# GIVEN DATA
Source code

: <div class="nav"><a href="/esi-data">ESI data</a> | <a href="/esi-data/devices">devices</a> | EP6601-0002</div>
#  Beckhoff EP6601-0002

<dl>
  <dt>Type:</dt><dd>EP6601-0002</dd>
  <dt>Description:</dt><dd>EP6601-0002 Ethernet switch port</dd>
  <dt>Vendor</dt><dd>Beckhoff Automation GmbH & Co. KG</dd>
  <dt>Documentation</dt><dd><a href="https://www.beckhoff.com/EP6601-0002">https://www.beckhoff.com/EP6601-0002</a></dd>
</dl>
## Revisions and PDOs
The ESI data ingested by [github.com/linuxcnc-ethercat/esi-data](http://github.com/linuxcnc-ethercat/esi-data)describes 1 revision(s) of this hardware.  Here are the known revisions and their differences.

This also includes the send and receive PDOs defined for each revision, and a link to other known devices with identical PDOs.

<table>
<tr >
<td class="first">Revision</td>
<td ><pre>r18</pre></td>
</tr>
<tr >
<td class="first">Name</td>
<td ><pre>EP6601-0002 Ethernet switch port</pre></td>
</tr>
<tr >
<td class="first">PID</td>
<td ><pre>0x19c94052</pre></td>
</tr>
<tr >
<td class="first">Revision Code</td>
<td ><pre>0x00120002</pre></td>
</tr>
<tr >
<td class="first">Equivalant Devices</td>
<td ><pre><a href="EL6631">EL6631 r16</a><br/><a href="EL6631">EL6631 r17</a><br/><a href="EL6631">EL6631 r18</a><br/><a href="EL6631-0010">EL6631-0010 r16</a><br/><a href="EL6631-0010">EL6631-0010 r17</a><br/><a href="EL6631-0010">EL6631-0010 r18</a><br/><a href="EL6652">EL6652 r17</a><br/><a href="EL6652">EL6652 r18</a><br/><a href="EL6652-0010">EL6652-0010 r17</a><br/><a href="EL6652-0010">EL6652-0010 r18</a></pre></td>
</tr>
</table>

# TASK STATEMENT
Which lines in the data above contain "switch"? Show each one.

# EXERCISE SOLUTION
  <dt>Description:</dt><dd>EP6601-0002 Ethernet switch port</dd>
<td ><pre>EP6601-0002 Ethernet switch port</pre></td>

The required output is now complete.